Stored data
+ + + + + + +
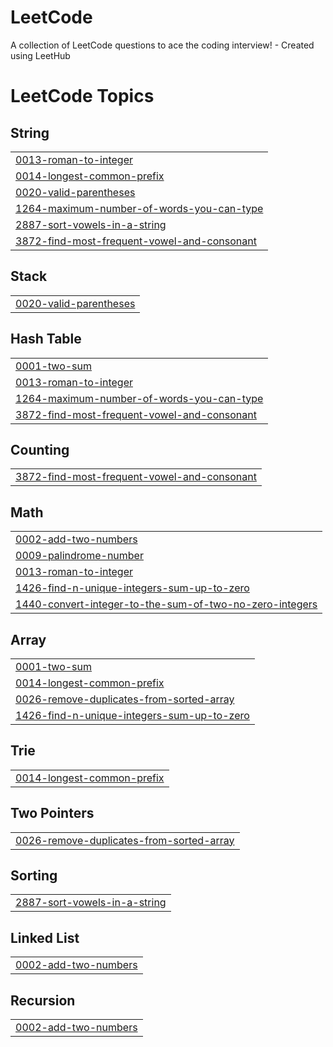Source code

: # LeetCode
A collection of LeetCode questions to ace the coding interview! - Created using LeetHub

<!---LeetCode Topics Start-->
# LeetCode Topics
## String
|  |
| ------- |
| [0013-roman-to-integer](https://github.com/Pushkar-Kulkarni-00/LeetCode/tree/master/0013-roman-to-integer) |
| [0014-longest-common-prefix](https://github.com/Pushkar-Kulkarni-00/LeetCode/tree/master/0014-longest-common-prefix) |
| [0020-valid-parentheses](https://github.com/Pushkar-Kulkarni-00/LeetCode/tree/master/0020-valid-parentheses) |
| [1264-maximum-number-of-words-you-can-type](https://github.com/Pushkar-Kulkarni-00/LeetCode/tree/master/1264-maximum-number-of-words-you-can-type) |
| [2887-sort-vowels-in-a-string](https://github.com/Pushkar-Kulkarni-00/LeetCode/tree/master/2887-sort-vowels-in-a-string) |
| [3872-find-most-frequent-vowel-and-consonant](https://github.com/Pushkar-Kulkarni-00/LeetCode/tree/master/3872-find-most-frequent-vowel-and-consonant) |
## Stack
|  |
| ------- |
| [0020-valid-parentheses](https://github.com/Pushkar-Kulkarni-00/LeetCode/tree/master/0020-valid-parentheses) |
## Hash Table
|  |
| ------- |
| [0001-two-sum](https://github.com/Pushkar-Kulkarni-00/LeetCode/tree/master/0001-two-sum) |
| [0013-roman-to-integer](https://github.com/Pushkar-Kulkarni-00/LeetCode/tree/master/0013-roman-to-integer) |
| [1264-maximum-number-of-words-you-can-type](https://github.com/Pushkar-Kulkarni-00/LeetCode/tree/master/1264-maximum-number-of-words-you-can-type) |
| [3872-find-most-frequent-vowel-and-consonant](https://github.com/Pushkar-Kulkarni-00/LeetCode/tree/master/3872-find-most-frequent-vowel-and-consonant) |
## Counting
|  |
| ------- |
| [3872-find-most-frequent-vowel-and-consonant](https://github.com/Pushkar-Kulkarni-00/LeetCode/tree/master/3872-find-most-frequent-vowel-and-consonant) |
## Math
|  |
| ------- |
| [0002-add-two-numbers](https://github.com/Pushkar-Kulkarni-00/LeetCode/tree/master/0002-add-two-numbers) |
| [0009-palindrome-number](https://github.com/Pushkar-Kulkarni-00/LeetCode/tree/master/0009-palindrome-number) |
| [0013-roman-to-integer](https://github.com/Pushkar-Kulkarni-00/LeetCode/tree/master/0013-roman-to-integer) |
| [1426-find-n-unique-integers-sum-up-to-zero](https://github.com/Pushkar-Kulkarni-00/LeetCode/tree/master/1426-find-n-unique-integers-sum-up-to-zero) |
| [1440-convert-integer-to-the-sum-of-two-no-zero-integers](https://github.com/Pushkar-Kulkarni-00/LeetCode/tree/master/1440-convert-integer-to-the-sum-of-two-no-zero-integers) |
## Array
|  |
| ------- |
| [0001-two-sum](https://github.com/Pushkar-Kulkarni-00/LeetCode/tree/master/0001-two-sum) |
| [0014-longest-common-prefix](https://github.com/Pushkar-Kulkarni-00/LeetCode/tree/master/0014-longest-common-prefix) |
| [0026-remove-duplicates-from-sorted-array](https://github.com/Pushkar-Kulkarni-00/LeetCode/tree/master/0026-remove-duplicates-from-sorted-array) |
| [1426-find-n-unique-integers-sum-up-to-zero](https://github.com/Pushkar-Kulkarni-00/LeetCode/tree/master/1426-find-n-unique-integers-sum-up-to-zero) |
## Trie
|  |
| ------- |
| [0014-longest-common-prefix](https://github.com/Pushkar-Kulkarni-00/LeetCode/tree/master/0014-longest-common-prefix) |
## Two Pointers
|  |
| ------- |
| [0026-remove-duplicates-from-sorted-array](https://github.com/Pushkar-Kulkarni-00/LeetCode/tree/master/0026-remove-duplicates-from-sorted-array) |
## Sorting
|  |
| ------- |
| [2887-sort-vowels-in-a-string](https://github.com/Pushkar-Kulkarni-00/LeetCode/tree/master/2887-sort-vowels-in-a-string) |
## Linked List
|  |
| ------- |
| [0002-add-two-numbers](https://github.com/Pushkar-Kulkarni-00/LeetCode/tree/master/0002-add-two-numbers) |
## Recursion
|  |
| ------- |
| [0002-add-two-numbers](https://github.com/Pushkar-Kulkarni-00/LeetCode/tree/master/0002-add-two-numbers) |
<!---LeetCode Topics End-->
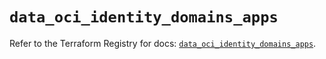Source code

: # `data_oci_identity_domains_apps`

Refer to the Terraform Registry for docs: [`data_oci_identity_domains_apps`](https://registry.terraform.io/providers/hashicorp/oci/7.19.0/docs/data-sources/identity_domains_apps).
+ + + + + + +
Exactly retype each record above, dropping images.

SOLUTION TO THE PROBLEM:
Source code

: # LeetCode
A collection of LeetCode questions to ace the coding interview! - Created using LeetHub

<!---LeetCode Topics Start-->
# LeetCode Topics
## String
|  |
| ------- |
| [0013-roman-to-integer](https://github.com/Pushkar-Kulkarni-00/LeetCode/tree/master/0013-roman-to-integer) |
| [0014-longest-common-prefix](https://github.com/Pushkar-Kulkarni-00/LeetCode/tree/master/0014-longest-common-prefix) |
| [0020-valid-parentheses](https://github.com/Pushkar-Kulkarni-00/LeetCode/tree/master/0020-valid-parentheses) |
| [1264-maximum-number-of-words-you-can-type](https://github.com/Pushkar-Kulkarni-00/LeetCode/tree/master/1264-maximum-number-of-words-you-can-type) |
| [2887-sort-vowels-in-a-string](https://github.com/Pushkar-Kulkarni-00/LeetCode/tree/master/2887-sort-vowels-in-a-string) |
| [3872-find-most-frequent-vowel-and-consonant](https://github.com/Pushkar-Kulkarni-00/LeetCode/tree/master/3872-find-most-frequent-vowel-and-consonant) |
## Stack
|  |
| ------- |
| [0020-valid-parentheses](https://github.com/Pushkar-Kulkarni-00/LeetCode/tree/master/0020-valid-parentheses) |
## Hash Table
|  |
| ------- |
| [0001-two-sum](https://github.com/Pushkar-Kulkarni-00/LeetCode/tree/master/0001-two-sum) |
| [0013-roman-to-integer](https://github.com/Pushkar-Kulkarni-00/LeetCode/tree/master/0013-roman-to-integer) |
| [1264-maximum-number-of-words-you-can-type](https://github.com/Pushkar-Kulkarni-00/LeetCode/tree/master/1264-maximum-number-of-words-you-can-type) |
| [3872-find-most-frequent-vowel-and-consonant](https://github.com/Pushkar-Kulkarni-00/LeetCode/tree/master/3872-find-most-frequent-vowel-and-consonant) |
## Counting
|  |
| ------- |
| [3872-find-most-frequent-vowel-and-consonant](https://github.com/Pushkar-Kulkarni-00/LeetCode/tree/master/3872-find-most-frequent-vowel-and-consonant) |
## Math
|  |
| ------- |
| [0002-add-two-numbers](https://github.com/Pushkar-Kulkarni-00/LeetCode/tree/master/0002-add-two-numbers) |
| [0009-palindrome-number](https://github.com/Pushkar-Kulkarni-00/LeetCode/tree/master/0009-palindrome-number) |
| [0013-roman-to-integer](https://github.com/Pushkar-Kulkarni-00/LeetCode/tree/master/0013-roman-to-integer) |
| [1426-find-n-unique-integers-sum-up-to-zero](https://github.com/Pushkar-Kulkarni-00/LeetCode/tree/master/1426-find-n-unique-integers-sum-up-to-zero) |
| [1440-convert-integer-to-the-sum-of-two-no-zero-integers](https://github.com/Pushkar-Kulkarni-00/LeetCode/tree/master/1440-convert-integer-to-the-sum-of-two-no-zero-integers) |
## Array
|  |
| ------- |
| [0001-two-sum](https://github.com/Pushkar-Kulkarni-00/LeetCode/tree/master/0001-two-sum) |
| [0014-longest-common-prefix](https://github.com/Pushkar-Kulkarni-00/LeetCode/tree/master/0014-longest-common-prefix) |
| [0026-remove-duplicates-from-sorted-array](https://github.com/Pushkar-Kulkarni-00/LeetCode/tree/master/0026-remove-duplicates-from-sorted-array) |
| [1426-find-n-unique-integers-sum-up-to-zero](https://github.com/Pushkar-Kulkarni-00/LeetCode/tree/master/1426-find-n-unique-integers-sum-up-to-zero) |
## Trie
|  |
| ------- |
| [0014-longest-common-prefix](https://github.com/Pushkar-Kulkarni-00/LeetCode/tree/master/0014-longest-common-prefix) |
## Two Pointers
|  |
| ------- |
| [0026-remove-duplicates-from-sorted-array](https://github.com/Pushkar-Kulkarni-00/LeetCode/tree/master/0026-remove-duplicates-from-sorted-array) |
## Sorting
|  |
| ------- |
| [2887-sort-vowels-in-a-string](https://github.com/Pushkar-Kulkarni-00/LeetCode/tree/master/2887-sort-vowels-in-a-string) |
## Linked List
|  |
| ------- |
| [0002-add-two-numbers](https://github.com/Pushkar-Kulkarni-00/LeetCode/tree/master/0002-add-two-numbers) |
## Recursion
|  |
| ------- |
| [0002-add-two-numbers](https://github.com/Pushkar-Kulkarni-00/LeetCode/tree/master/0002-add-two-numbers) |
<!---LeetCode Topics End-->
Source code

: # `data_oci_identity_domains_apps`

Refer to the Terraform Registry for docs: [`data_oci_identity_domains_apps`](https://registry.terraform.io/providers/hashicorp/oci/7.19.0/docs/data-sources/identity_domains_apps).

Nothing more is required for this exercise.